Quindi, il Comune di Rimini ha aggiunto all’articolo 3 dello statuto dopo il comma 3 anche un comma 3 bis che dice: “Il Comune di Rimini, anche al fine di tutelare le generazioni future, garantisce il pieno riconoscimento dei beni comuni in quanto funzionali all’esercizio dei diritti fondamentali della persona nel suo contesto ecologico”. E il contesto morale, psichico, fisico, etico e via dicendo? Non è strano, allora che in prima battuta in consiglio comunale questa limitazione del significato di bene comune abbia fatto fatica a passare. Sarebbero stati necessari i due terzi dei voti. Hanno votato contro Pdl e Fratelli d’Italia.
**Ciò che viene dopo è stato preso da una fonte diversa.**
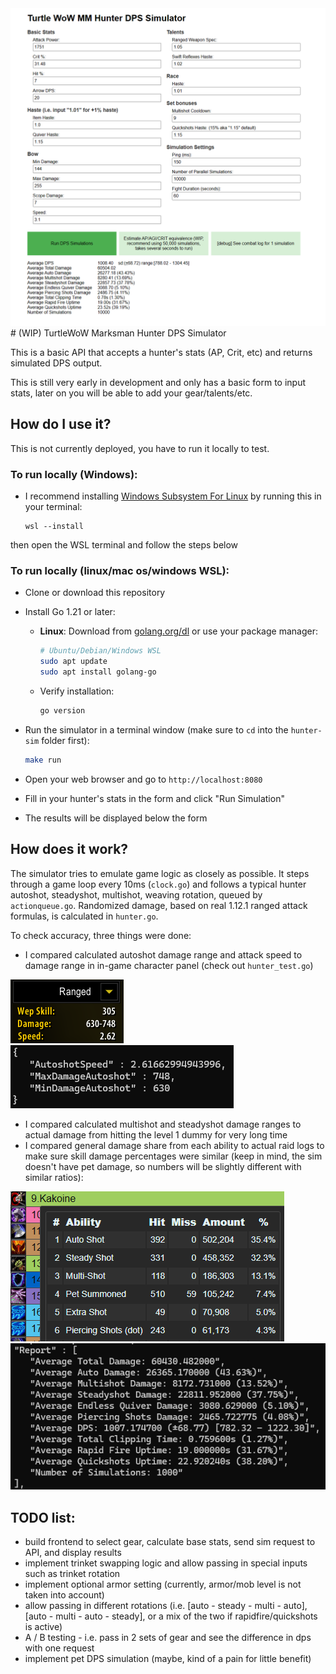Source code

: <img src="./images/form.png" alt="preview" width="600">
# (WIP) TurtleWoW Marksman Hunter DPS Simulator

This is a basic API that accepts a hunter's stats (AP, Crit, etc) and returns simulated DPS output. 

This is still very early in development and only has a basic form to input stats, later on you will be able to add your gear/talents/etc.

## How do I use it?
This is not currently deployed, you have to run it locally to test.

### To run locally (Windows):
* I recommend installing [Windows Subsystem For Linux](https://learn.microsoft.com/en-us/windows/wsl/install) by running this in your terminal:
    ```
    wsl --install
    ```
then open the WSL terminal and follow the steps below

### To run locally (linux/mac os/windows WSL):
* Clone or download this repository

* Install Go 1.21 or later:
  * **Linux**: Download from [golang.org/dl](https://golang.org/dl/) or use your package manager:
    ```bash
    # Ubuntu/Debian/Windows WSL
    sudo apt update
    sudo apt install golang-go
    ```
  * Verify installation:
    ```bash
    go version
    ```

* Run the simulator in a terminal window (make sure to `cd` into the `hunter-sim` folder first):
  ```bash
  make run
  ```

* Open your web browser and go to `http://localhost:8080`
* Fill in your hunter's stats in the form and click "Run Simulation"
* The results will be displayed below the form



## How does it work?
The simulator tries to emulate game logic as closely as possible. It steps through a game loop every 10ms (`clock.go`) and follows a typical hunter autoshot, steadyshot, multishot,  weaving rotation, queued by `actionqueue.go`. Randomized damage, based on real 1.12.1 ranged attack formulas, is calculated in `hunter.go`.

To check accuracy, three things were done:
* I compared calculated autoshot damage range and attack speed to damage range in in-game character panel (check out `hunter_test.go`)

![Char Panel Damage Range](./images/char-panel.png)
![Char Panel Compare](./images/char-panel-compare.png)

* I compared calculated multishot and steadyshot damage ranges to actual damage from hitting the level 1 dummy for very long time
* I compared general damage share from each ability to actual raid logs to make sure skill damage percentages were similar (keep in mind, the sim doesn't have pet damage, so numbers will be slightly different with similar ratios):

![turtlogs](./images/turtlogs.png)
![turtlogs comparison](./images/turtlogs-compare.png)



## TODO list:
* build frontend to select gear, calculate base stats, send sim request to API, and display results
* implement trinket swapping logic and allow passing in special inputs such as trinket rotation
* implement optional armor setting (currently, armor/mob level is not taken into account)
* allow passing in different rotations (i.e. [auto - steady - multi - auto], [auto - multi - auto - steady], or a mix of the two if rapidfire/quickshots is active)
* A / B testing - i.e. pass in 2 sets of gear and see the difference in dps with one request
* implement pet DPS simulation (maybe, kind of a pain for little benefit)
Martedì scorso con 22 voti su 32 più sindaco, a maggioranza è passato.
Parla di “bene comune in salsa ‘catto-comunista’”, Eraldo Giudici del Pdl. “Non è certo un gran risultato per l’assessore alle Politiche ambientali Sara Visintin per la sua proposta di introduzione nello Statuto del concetto di “bene comune”, piuttosto riduttiva, in senso tutto economicista, tipicamente marxista, con riduzione del "bene comune" a quei beni necessari alla sopravivenza di ciascun individuo; il che commuove un po’ tutti, specie quando si spiega che tali "beni comuni" devono essere gestiti garantendone l’accesso universale, la conservazione per le generazioni future in quanto funzionali all’esercizio dei diritti fondamentali della persona nel suo contesto ecologico”.
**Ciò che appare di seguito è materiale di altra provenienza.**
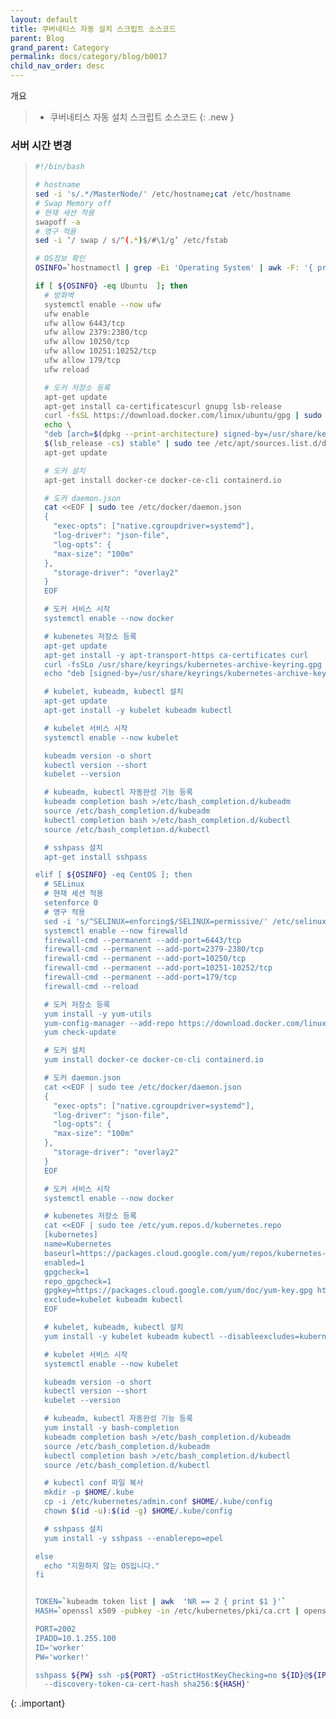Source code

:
 ```yaml
---
layout: default
title: 쿠버네티스 자동 설치 스크립트 소스코드
parent: Blog
grand_parent: Category
permalink: docs/category/blog/b0017
child_nav_order: desc
---
```


개요

> - 쿠버네티스 자동 설치 스크립트 소스코드
{: .new }

### 서버 시간 변경

> ```bash
> #!/bin/bash
> 
> # hostname
> sed -i 's/.*/MasterNode/' /etc/hostname;cat /etc/hostname
> # Swap Memory off
> # 현재 세션 적용
> swapoff -a
> # 영구 적용
> sed -i ‘/ swap / s/^(.*)$/#\1/g’ /etc/fstab 
> 
> # OS정보 확인
> OSINFO=`hostnamectl | grep -Ei 'Operating System' | awk -F: '{ print $2 }' | cut -d' ' -f2`
> 
> if [ ${OSINFO} -eq Ubuntu  ]; then
>   # 방화벽
>   systemctl enable --now ufw
>   ufw enable
>   ufw allow 6443/tcp
>   ufw allow 2379:2380/tcp
>   ufw allow 10250/tcp
>   ufw allow 10251:10252/tcp
>   ufw allow 179/tcp
>   ufw reload
> 
>   # 도커 저장소 등록
>   apt-get update
>   apt-get install ca-certificatescurl gnupg lsb-release
>   curl -fsSL https://download.docker.com/linux/ubuntu/gpg | sudo gpg --dearmor -o /usr/share/keyrings/docker-archive-keyring.gpg
>   echo \
>   "deb [arch=$(dpkg --print-architecture) signed-by=/usr/share/keyrings/docker-archive-keyring.gpg] https://download.docker.com/linux/ubuntu \
>   $(lsb_release -cs) stable" | sudo tee /etc/apt/sources.list.d/docker.list > /dev/null 
>   apt-get update
> 
>   # 도커 설치 
>   apt-get install docker-ce docker-ce-cli containerd.io
> 
>   # 도커 daemon.json
>   cat <<EOF | sudo tee /etc/docker/daemon.json
>   {
>     "exec-opts": ["native.cgroupdriver=systemd"],
>     "log-driver": "json-file",
>     "log-opts": {
>     "max-size": "100m"
>   },
>     "storage-driver": "overlay2"
>   }
>   EOF
> 
>   # 도커 서비스 시작
>   systemctl enable --now docker
> 
>   # kubenetes 저장소 등록
>   apt-get update
>   apt-get install -y apt-transport-https ca-certificates curl
>   curl -fsSLo /usr/share/keyrings/kubernetes-archive-keyring.gpg https://packages.cloud.google.com/apt/doc/apt-key.gpg
>   echo "deb [signed-by=/usr/share/keyrings/kubernetes-archive-keyring.gpg] https://apt.kubernetes.io/ kubernetes-xenial main" | sudo tee /etc/apt/sources.list.d/kubernetes.list
> 
>   # kubelet, kubeadm, kubectl 설치
>   apt-get update
>   apt-get install -y kubelet kubeadm kubectl
> 
>   # kubelet 서비스 시작
>   systemctl enable --now kubelet
> 
>   kubeadm version -o short
>   kubectl version --short
>   kubelet --version
> 
>   # kubeadm, kubectl 자동완성 기능 등록
>   kubeadm completion bash >/etc/bash_completion.d/kubeadm
>   source /etc/bash_completion.d/kubeadm
>   kubectl completion bash >/etc/bash_completion.d/kubectl
>   source /etc/bash_completion.d/kubectl
> 
>   # sshpass 설치
>   apt-get install sshpass
> 
> elif [ ${OSINFO} -eq CentOS ]; then
>   # SELinux
>   # 현재 세션 적용
>   setenforce 0
>   # 영구 적용
>   sed -i 's/^SELINUX=enforcing$/SELINUX=permissive/' /etc/selinux/config
>   systemctl enable --now firewalld
>   firewall-cmd --permanent --add-port=6443/tcp
>   firewall-cmd --permanent --add-port=2379-2380/tcp
>   firewall-cmd --permanent --add-port=10250/tcp
>   firewall-cmd --permanent --add-port=10251-10252/tcp
>   firewall-cmd --permanent --add-port=179/tcp
>   firewall-cmd --reload
> 
>   # 도커 저장소 등록
>   yum install -y yum-utils
>   yum-config-manager --add-repo https://download.docker.com/linux/centos/docker-ce.repo
>   yum check-update
> 
>   # 도커 설치
>   yum install docker-ce docker-ce-cli containerd.io
> 
>   # 도커 daemon.json
>   cat <<EOF | sudo tee /etc/docker/daemon.json
>   {
>     "exec-opts": ["native.cgroupdriver=systemd"],
>     "log-driver": "json-file",
>     "log-opts": {
>     "max-size": "100m"
>   },
>     "storage-driver": "overlay2"
>   }
>   EOF
> 
>   # 도커 서비스 시작
>   systemctl enable --now docker
> 
>   # kubenetes 저장소 등록
>   cat <<EOF | sudo tee /etc/yum.repos.d/kubernetes.repo
>   [kubernetes]
>   name=Kubernetes
>   baseurl=https://packages.cloud.google.com/yum/repos/kubernetes-el7-\$basearch
>   enabled=1
>   gpgcheck=1
>   repo_gpgcheck=1
>   gpgkey=https://packages.cloud.google.com/yum/doc/yum-key.gpg https://packages.cloud.google.com/yum/doc/rpm-package-key.gpg
>   exclude=kubelet kubeadm kubectl
>   EOF
> 
>   # kubelet, kubeadm, kubectl 설치
>   yum install -y kubelet kubeadm kubectl --disableexcludes=kubernetes
> 
>   # kubelet 서비스 시작
>   systemctl enable --now kubelet
> 
>   kubeadm version -o short
>   kubectl version --short
>   kubelet --version
> 
>   # kubeadm, kubectl 자동완성 기능 등록
>   yum install -y bash-completion
>   kubeadm completion bash >/etc/bash_completion.d/kubeadm
>   source /etc/bash_completion.d/kubeadm
>   kubectl completion bash >/etc/bash_completion.d/kubectl
>   source /etc/bash_completion.d/kubectl
> 
>   # kubectl conf 파일 복사
>   mkdir -p $HOME/.kube
>   cp -i /etc/kubernetes/admin.conf $HOME/.kube/config
>   chown $(id -u):$(id -g) $HOME/.kube/config
> 
>   # sshpass 설치
>   yum install -y sshpass --enablerepo=epel
> 
> else
>   echo "지원하지 않는 OS입니다."
> fi 
> 
> 
> TOKEN=`kubeadm token list | awk  'NR == 2 { print $1 }'`
> HASH=`openssl x509 -pubkey -in /etc/kubernetes/pki/ca.crt | openssl rsa -pubin -outform der 2>/dev/null | openssl dgst -sha256 -hex | sed 's/^.* //'`
> 
> PORT=2002
> IPADD=10.1.255.100
> ID='worker'
> PW='worker!'
> 
> sshpass ${PW} ssh -p${PORT} -oStrictHostKeyChecking=no ${ID}@${IPADD} 'kubeadm join 10.1.255.10:6443 --token ${TOKEN} \
> 	--discovery-token-ca-cert-hash sha256:${HASH}'
> ```
{: .important}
Qual è allora il punto in cui alla commozione segue altro? “Quel che non ci ha visto d’accordo, per questo ci siamo astenuti, è stata proprio la riduzione del ‘bene comune’ ai ‘beni comuni’. Perciò, stuzzicati, abbiamo chiesto di sapere, proprio al riguardo dell'acqua, la fine che fanno le somme raccolte in eccesso da Hera, da Romagna acque, ecc. rispetto ai costi reali derivanti dalla gestione del ciclo idrico nella nostra città, che non vorremmo fossero solo i diritti fondamentali di coloro che stanno seduti sugli scranni delle nostre multiutilities”.
Su questo interviene anche Gennaro Mauro. “Mi domando – spiega - su cosa si volesse votassimo, dal momento che le amministrazioni comunali di sinistra hanno già venduto le acque del Marecchia a Romagna Acque e quindi hanno già provveduto a privatizzare il bene comune”.
Nonostante quel bene comune ridotto a “bene demaniale” che pende da martedì sulle teste di tutti i riminesi (con buona pace di Socrate e allievi) Giudici si auspica “ che l’attività politico-amministrativa sia davvero caratterizzata da passione per il “bene comune”, che per noi è innanzitutto passione ed impegno personale per il benessere di tutti, sotto tutti i profili, da perseguire nell’azione di mediazione politica, e non solo un nuovo codicillo introdotto all’articolo 3 dello Statuto”.
Lavorare per il bene comune è, dunque, “responsabilità di tutti, non può essere una mera enunciazione di principi, che sarebbe un pessimo risultato proprio per quel processo catto-comunista partito dalla Commissione Rodotà del 2008 cui si rifà la Visintin; processo che non si è affatto affermato col referendum in difesa dell’acqua pubblica, ahimè disatteso, com’era prevedibile. Proponiamo quindi di dare corso agli impegni assunti, adottando un provvedimento che imponga un parere di corrispondenza ai principi enunciati per tutti gli atti amministrativi emanati dalla Giunta e dal Consiglio del Comune di Rimini”.